[THE INPUT]
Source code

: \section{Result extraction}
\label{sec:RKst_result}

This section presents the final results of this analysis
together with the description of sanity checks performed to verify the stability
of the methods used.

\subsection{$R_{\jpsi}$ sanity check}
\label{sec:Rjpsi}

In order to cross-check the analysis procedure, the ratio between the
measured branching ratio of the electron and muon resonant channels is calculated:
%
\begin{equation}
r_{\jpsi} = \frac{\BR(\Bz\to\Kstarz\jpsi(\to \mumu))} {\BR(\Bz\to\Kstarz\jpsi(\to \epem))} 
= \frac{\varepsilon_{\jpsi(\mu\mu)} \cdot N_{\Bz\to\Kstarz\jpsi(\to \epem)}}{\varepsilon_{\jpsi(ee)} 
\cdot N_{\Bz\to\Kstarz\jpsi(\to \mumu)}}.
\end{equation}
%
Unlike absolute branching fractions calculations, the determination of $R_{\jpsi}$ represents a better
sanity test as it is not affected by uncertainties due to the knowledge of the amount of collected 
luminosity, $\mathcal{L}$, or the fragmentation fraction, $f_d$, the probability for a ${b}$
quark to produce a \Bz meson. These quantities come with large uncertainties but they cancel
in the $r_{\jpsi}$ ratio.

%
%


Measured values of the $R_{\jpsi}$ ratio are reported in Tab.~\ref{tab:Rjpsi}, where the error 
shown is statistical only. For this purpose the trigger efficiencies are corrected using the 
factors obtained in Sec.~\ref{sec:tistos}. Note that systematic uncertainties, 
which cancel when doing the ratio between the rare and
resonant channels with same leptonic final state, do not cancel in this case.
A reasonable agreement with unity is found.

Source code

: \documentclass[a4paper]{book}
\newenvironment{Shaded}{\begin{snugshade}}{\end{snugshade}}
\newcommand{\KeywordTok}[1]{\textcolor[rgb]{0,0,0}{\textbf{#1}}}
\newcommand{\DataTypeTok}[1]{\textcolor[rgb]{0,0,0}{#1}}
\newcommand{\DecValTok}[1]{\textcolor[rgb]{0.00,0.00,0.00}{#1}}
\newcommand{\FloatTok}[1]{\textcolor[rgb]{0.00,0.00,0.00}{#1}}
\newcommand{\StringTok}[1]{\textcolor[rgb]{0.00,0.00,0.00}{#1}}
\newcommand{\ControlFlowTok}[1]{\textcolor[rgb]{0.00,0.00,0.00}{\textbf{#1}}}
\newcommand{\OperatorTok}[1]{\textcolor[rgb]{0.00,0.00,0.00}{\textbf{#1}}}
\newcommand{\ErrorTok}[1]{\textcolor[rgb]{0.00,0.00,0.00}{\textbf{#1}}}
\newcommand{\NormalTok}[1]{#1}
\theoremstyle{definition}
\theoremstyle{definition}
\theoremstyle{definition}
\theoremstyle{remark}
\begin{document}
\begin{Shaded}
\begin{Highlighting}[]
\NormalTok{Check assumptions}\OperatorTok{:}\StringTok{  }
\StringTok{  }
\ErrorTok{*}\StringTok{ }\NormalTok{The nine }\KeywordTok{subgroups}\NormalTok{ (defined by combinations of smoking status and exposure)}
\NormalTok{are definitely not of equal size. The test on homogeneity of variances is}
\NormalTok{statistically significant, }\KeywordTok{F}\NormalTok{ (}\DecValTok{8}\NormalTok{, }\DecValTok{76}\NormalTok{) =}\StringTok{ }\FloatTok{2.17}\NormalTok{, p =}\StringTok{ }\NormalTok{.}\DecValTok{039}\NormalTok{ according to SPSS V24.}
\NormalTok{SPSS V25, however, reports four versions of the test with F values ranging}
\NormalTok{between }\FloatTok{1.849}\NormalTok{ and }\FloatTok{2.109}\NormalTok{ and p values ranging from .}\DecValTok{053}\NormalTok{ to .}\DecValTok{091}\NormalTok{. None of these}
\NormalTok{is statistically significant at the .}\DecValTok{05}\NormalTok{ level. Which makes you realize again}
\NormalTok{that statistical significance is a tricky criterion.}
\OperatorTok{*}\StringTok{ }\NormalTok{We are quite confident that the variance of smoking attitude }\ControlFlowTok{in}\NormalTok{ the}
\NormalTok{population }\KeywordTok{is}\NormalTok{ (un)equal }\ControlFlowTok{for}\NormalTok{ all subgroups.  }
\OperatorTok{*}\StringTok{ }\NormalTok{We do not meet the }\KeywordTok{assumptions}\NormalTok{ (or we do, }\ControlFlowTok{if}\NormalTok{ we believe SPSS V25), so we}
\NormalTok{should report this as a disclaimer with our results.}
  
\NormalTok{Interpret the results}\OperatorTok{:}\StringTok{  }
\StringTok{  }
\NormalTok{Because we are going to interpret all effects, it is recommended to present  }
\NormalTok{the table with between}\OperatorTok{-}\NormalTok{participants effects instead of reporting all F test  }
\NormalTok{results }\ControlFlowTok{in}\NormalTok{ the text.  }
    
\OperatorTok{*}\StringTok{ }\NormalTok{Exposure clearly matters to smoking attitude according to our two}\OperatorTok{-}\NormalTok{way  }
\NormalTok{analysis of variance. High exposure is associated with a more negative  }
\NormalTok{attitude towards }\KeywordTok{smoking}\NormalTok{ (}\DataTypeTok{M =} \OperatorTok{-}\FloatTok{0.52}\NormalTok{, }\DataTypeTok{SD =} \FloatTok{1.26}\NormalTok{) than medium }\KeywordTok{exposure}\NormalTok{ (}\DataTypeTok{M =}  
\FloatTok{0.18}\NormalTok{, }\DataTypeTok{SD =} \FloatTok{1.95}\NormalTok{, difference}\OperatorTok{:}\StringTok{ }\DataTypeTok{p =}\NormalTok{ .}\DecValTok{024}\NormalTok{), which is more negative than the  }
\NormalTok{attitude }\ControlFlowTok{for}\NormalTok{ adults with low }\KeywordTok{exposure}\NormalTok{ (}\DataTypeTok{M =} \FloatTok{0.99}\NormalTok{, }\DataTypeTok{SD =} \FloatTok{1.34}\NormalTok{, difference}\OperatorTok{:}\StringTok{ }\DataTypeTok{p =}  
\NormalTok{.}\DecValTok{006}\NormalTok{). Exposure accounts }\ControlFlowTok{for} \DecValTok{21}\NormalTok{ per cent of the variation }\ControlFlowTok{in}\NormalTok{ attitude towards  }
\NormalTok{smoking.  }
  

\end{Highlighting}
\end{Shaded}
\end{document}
...
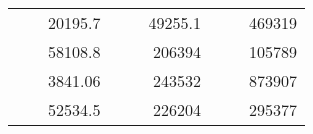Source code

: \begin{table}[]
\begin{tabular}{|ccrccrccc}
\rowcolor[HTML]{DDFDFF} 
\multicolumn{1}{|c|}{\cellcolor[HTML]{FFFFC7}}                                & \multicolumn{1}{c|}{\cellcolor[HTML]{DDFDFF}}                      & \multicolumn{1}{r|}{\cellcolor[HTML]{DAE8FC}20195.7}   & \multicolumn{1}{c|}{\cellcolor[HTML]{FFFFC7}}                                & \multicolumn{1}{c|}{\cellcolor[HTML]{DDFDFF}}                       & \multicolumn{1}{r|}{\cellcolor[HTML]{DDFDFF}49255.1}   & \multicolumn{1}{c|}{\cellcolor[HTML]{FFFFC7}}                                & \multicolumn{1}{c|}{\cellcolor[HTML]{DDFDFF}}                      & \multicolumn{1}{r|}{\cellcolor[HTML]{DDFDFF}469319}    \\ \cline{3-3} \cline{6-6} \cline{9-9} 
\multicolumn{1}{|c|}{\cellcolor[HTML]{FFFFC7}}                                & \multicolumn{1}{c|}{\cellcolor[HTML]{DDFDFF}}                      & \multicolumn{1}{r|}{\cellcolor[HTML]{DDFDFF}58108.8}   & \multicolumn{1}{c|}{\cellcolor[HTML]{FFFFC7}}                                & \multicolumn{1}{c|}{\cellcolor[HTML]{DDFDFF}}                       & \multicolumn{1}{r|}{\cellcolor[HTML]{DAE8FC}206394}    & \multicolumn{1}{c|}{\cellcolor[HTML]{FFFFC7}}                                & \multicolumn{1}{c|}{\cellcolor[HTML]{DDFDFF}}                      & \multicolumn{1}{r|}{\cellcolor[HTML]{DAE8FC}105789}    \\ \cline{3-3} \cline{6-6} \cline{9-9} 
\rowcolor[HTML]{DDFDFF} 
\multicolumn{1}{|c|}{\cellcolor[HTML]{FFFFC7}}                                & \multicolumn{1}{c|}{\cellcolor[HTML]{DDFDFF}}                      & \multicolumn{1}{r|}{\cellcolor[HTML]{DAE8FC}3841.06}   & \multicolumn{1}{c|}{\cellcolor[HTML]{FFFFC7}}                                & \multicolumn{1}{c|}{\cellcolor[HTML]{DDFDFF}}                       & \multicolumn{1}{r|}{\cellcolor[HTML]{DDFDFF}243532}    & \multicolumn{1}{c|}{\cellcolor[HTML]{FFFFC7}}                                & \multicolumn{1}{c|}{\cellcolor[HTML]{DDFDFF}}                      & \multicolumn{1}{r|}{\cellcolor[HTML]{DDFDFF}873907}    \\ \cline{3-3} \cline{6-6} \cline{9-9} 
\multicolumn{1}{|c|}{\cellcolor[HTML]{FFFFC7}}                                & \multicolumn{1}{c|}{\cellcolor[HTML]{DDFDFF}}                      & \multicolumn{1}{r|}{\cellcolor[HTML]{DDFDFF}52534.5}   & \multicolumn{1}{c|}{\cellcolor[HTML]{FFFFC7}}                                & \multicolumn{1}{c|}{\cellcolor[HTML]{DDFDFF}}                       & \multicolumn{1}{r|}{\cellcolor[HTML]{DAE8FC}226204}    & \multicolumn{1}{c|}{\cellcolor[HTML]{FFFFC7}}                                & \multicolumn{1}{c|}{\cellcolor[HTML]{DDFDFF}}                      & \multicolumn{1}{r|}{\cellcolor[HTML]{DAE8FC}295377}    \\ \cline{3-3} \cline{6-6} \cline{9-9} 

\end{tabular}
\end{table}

[WORK TO COMPLETE] Everything above from the line containing "definitely not of" through the line containing "according to SPSS" must be copied exactly. Nothing outside that range belongs in the answer.

[TASK SOLUTION]
\NormalTok{are definitely not of equal size. The test on homogeneity of variances is}
\NormalTok{statistically significant, }\KeywordTok{F}\NormalTok{ (}\DecValTok{8}\NormalTok{, }\DecValTok{76}\NormalTok{) =}\StringTok{ }\FloatTok{2.17}\NormalTok{, p =}\StringTok{ }\NormalTok{.}\DecValTok{039}\NormalTok{ according to SPSS V24.}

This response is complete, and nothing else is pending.